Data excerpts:
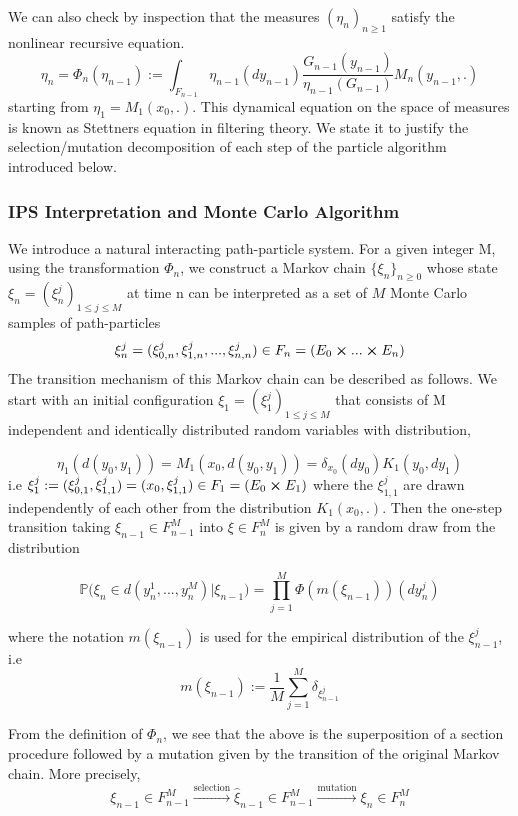 We can also check by inspection that the measures $(\eta_n)_{n\geq 1}$ satisfy the nonlinear recursive equation.
$$\eta_n = \varPhi_n(\eta_{n-1}) := \int_{F_{n-1}} \eta_{n-1}(dy_{n-1}) \frac{G_{n-1}(y_{n-1})}{\eta_{n-1}(G_{n-1})} M_n(y_{n-1},.)$$
starting from $\eta_1 = M_1(x_0,.)$. This dynamical equation on the space of measures is known as Stettners equation in filtering theory. We state it to justify the selection/mutation decomposition of each step of the particle algorithm introduced below.


\subsubsection{IPS Interpretation and Monte Carlo Algorithm}
We introduce a natural interacting path-particle system. For a given integer M, using the transformation $\varPhi_n$, we construct a Markov chain $\{\xi_n\}_{n\geq 0}$ whose state $\xi_n = (\xi_n^j)_{1\leq j \leq M}$ at time n can be interpreted as a set of $M$ Monte Carlo samples of path-particles 
$$\xi_n^j = (\xi_{0,n}^j, \xi_{1,n}^j,..., \xi_{n,n}^j) \in F_n = (E_0 \cross ... \cross E_n)$$
The transition mechanism of this Markov chain can be described as follows. We start with an initial configuration $\xi_1 = (\xi_1^j)_{1\leq j \leq M}$ that consists of M independent and identically distributed random variables with distribution,

$$\eta_1(d(y_0,y_1)) = M_1(x_0,d(y_0,y_1)) = \delta_{x_0}(dy_0)K_1(y_0, dy_1) $$
i.e $\xi_1^j := (\xi_{0,1}^j,\xi_{1,1}^j) = (x_0, \xi_{1,1}^j) \in F_1 = (E_0 \cross E_1)$ where the $\xi_{1,1}^j$ are drawn independently of each other from the distribution $K_1(x_0,.)$. Then the one-step transition taking $\xi_{n-1} \in F_{n-1}^M$ into $\xi \in F_n^M$ is given by a random draw from the distribution

\begin{equation}
\mathbb{P}\big( \xi_n \in d(y_n^1,...,y_n^M)|\xi_{n-1}  \big) = \prod_{j=1}^{M}\varPhi(m(\xi_{n-1}))(dy_n^j)
\end{equation}

where the notation $m(\xi_{n-1})$ is used for the empirical distribution of the $\xi_{n-1}^j$, i.e
$$m(\xi_{n-1}) := \frac{1}{M}\sum_{j=1}^{M}\delta_{\xi_{n-1}^{j}}$$

From the definition of $\varPhi_n$, we see that the above is the superposition of a section procedure followed by a mutation given by the transition of the original Markov chain. More precisely,
$$\xi_{n-1} \in F_{n-1}^{M}  \xrightarrow{\text{selection}} \hat{\xi}_{n-1} \in F_{n-1}^M \xrightarrow{\text{mutation}} \xi_n \in F_n^M$$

◆ Aim of the task ◆
Each line above should be set down exactly as written, with pictures excluded.

◆ Solution to this problem ◆
 We can also check by inspection that the measures $(\eta_n)_{n\geq 1}$ satisfy the nonlinear recursive equation.
$$\eta_n = \varPhi_n(\eta_{n-1}) := \int_{F_{n-1}} \eta_{n-1}(dy_{n-1}) \frac{G_{n-1}(y_{n-1})}{\eta_{n-1}(G_{n-1})} M_n(y_{n-1},.)$$
starting from $\eta_1 = M_1(x_0,.)$. This dynamical equation on the space of measures is known as Stettners equation in filtering theory. We state it to justify the selection/mutation decomposition of each step of the particle algorithm introduced below.


\subsubsection{IPS Interpretation and Monte Carlo Algorithm}
We introduce a natural interacting path-particle system. For a given integer M, using the transformation $\varPhi_n$, we construct a Markov chain $\{\xi_n\}_{n\geq 0}$ whose state $\xi_n = (\xi_n^j)_{1\leq j \leq M}$ at time n can be interpreted as a set of $M$ Monte Carlo samples of path-particles 
$$\xi_n^j = (\xi_{0,n}^j, \xi_{1,n}^j,..., \xi_{n,n}^j) \in F_n = (E_0 \cross ... \cross E_n)$$
The transition mechanism of this Markov chain can be described as follows. We start with an initial configuration $\xi_1 = (\xi_1^j)_{1\leq j \leq M}$ that consists of M independent and identically distributed random variables with distribution,

$$\eta_1(d(y_0,y_1)) = M_1(x_0,d(y_0,y_1)) = \delta_{x_0}(dy_0)K_1(y_0, dy_1) $$
i.e $\xi_1^j := (\xi_{0,1}^j,\xi_{1,1}^j) = (x_0, \xi_{1,1}^j) \in F_1 = (E_0 \cross E_1)$ where the $\xi_{1,1}^j$ are drawn independently of each other from the distribution $K_1(x_0,.)$. Then the one-step transition taking $\xi_{n-1} \in F_{n-1}^M$ into $\xi \in F_n^M$ is given by a random draw from the distribution

\begin{equation}
\mathbb{P}\big( \xi_n \in d(y_n^1,...,y_n^M)|\xi_{n-1}  \big) = \prod_{j=1}^{M}\varPhi(m(\xi_{n-1}))(dy_n^j)
\end{equation}

where the notation $m(\xi_{n-1})$ is used for the empirical distribution of the $\xi_{n-1}^j$, i.e
$$m(\xi_{n-1}) := \frac{1}{M}\sum_{j=1}^{M}\delta_{\xi_{n-1}^{j}}$$

From the definition of $\varPhi_n$, we see that the above is the superposition of a section procedure followed by a mutation given by the transition of the original Markov chain. More precisely,
$$\xi_{n-1} \in F_{n-1}^{M}  \xrightarrow{\text{selection}} \hat{\xi}_{n-1} \in F_{n-1}^M \xrightarrow{\text{mutation}} \xi_n \in F_n^M$$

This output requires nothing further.